I am using the library . I've used two text files for testing, let's call them [one.txt] and [two.txt]. Both have some excerpts from lorem ipsum. Now everything seems fine till the first 64-byte line hashing step, but as soon as I combine it, the root hash becomes unique every time I run the code. I have tried emptying both [hashes.txt] and [temp_hashes.txt] and re-running.

This is my first hash step.

char buf[64];

unsigned char all_hashes[TABLE_SIZE][21];
unsigned char md[SHA_DIGEST_LENGTH];

while (fgets(buf, sizeof(buf), fptr) != NULL){
    get_sha1_hash(buf, sizeof(buf), md);
    for(int i = 0; i < SHA_DIGEST_LENGTH; i++)
        fprintf(outfile, "%02x", md[i]);
    fprintf(outfile, "\n");
}

The combining is something like this

char * temp = malloc(sizeof(char)*100);
char * line = malloc(sizeof(char)*100);
int k = 0;

while (fgets(line, 100, file) != NULL) {
    line[strlen(line)-1] = '\0';
    if (k%2 == 0) {
        fprintf(outfile, "%s", line);
    }
    else {
        fprintf(outfile, "%s\n", line);
    }
    k++;
}

And this is the re-hash step

char line[1024]; // I guess the same as char line[100]
int i = 0;
unsigned char md[SHA_DIGEST_LENGTH];
while(fgets(line, sizeof(line), infile) != NULL) {
    get_sha1_hash(line, sizeof(line), md);
    for(int i = 0; i<SHA_DIGEST_LENGTH; i++)
        fprintf(outfile, "%02x", md[i]);
    fprintf(outfile, "%s", "\n");
}

Finally, everything comes together like this

while(calculate_length_of_file("hashes.txt") > 1) {
    combine_hashes_by_two();
    hash_file_line_by_line();
}

I am just starting out with C and have made trivial memory mistakes before, I think it must be something simple here too, just can't seem to crack it.

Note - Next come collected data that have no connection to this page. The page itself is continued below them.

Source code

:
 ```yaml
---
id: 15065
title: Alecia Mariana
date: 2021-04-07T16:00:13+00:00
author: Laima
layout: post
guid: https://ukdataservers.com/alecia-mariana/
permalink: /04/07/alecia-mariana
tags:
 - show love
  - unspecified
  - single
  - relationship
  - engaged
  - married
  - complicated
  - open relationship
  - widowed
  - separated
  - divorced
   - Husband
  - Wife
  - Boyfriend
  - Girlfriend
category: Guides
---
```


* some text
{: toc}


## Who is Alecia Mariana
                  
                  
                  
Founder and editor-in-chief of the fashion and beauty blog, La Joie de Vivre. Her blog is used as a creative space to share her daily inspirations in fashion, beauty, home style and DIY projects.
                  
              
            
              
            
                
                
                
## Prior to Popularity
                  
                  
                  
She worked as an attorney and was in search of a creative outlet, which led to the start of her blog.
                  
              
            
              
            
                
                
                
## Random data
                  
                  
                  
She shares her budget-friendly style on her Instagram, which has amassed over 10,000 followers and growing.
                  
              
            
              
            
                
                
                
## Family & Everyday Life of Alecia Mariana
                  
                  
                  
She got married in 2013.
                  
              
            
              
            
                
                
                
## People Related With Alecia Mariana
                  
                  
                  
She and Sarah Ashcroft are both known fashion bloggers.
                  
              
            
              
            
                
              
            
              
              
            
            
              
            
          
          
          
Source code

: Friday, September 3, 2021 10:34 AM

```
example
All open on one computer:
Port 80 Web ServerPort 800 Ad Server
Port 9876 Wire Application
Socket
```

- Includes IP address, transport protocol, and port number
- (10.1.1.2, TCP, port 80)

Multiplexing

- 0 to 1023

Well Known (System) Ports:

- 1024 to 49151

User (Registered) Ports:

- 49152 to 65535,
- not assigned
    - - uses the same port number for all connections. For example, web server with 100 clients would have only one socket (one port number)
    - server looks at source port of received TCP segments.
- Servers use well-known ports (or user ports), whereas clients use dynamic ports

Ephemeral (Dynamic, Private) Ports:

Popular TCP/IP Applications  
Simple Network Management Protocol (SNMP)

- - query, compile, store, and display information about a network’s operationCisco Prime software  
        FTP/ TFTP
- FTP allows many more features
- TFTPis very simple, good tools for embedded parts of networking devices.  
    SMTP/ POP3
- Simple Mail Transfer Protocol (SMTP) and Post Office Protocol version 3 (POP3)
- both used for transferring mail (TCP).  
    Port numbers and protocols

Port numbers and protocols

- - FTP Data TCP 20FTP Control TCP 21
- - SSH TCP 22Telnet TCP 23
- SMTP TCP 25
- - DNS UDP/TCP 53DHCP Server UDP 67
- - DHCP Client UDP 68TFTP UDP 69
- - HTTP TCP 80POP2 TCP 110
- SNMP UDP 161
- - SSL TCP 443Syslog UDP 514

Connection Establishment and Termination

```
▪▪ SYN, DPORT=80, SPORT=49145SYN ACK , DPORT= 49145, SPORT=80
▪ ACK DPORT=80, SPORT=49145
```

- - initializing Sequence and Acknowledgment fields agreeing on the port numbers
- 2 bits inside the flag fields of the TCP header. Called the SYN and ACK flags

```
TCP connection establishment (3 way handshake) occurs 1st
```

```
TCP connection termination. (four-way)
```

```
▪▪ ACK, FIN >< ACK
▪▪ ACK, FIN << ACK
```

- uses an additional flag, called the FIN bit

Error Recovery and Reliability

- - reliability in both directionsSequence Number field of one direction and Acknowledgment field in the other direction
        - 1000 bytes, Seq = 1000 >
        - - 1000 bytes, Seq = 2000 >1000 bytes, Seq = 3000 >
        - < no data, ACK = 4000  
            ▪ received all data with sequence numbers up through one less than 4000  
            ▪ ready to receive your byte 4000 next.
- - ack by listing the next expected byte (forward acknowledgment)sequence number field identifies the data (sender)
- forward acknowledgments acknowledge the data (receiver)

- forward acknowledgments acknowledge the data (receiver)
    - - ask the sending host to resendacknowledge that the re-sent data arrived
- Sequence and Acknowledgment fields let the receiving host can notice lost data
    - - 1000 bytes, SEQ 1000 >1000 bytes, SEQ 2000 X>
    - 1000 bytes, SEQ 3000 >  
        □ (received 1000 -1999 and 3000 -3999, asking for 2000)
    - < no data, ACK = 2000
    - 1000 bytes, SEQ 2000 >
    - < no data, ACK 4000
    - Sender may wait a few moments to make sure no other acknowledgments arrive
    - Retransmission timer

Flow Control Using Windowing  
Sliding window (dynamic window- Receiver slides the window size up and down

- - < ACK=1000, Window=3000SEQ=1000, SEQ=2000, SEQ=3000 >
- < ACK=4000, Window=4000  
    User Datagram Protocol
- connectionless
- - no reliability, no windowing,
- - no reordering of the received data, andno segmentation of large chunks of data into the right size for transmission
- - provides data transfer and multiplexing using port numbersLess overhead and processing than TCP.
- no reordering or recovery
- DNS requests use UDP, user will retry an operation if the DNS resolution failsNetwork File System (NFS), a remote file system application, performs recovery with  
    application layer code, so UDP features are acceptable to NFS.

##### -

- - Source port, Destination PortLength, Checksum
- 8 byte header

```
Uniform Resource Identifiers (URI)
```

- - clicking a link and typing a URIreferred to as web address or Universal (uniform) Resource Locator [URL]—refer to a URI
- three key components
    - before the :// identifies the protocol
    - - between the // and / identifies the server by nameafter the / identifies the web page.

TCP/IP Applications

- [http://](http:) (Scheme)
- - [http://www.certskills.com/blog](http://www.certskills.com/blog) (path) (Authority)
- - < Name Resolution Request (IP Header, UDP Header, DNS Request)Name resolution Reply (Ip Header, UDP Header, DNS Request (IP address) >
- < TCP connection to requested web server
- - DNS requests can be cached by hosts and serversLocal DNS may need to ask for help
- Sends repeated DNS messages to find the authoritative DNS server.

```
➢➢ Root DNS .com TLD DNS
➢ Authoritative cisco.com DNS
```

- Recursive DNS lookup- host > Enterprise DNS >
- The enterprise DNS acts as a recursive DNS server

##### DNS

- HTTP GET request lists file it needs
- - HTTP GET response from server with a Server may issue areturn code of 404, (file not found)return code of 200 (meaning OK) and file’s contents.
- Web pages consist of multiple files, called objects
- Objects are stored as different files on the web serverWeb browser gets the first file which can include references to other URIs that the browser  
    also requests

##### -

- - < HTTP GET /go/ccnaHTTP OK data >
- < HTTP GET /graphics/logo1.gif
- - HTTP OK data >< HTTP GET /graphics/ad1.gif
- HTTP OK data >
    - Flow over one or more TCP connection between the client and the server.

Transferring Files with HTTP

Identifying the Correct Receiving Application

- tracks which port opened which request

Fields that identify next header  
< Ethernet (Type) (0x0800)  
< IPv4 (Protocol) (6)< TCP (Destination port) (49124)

Any and all help will be greatly appreciated, thank you!


Solution

  • The problem is:

    Here, you read a line into the buffer buf[64]:

    while (fgets(buf, sizeof(buf), fptr) != NULL){
    

    Here, you hash the complete buffer:

        get_sha1_hash(buf, sizeof(buf), md);
    

    but fgets() might not have read the whole buffer in; it only reads until the next newline!

    So, probably you meant to hash:

        get_sha1_hash(buf, strlen(buf), md);
    

    Otherwise, you also hash some uninitialized content at the end of buf, which leads to (pseudo-)random results.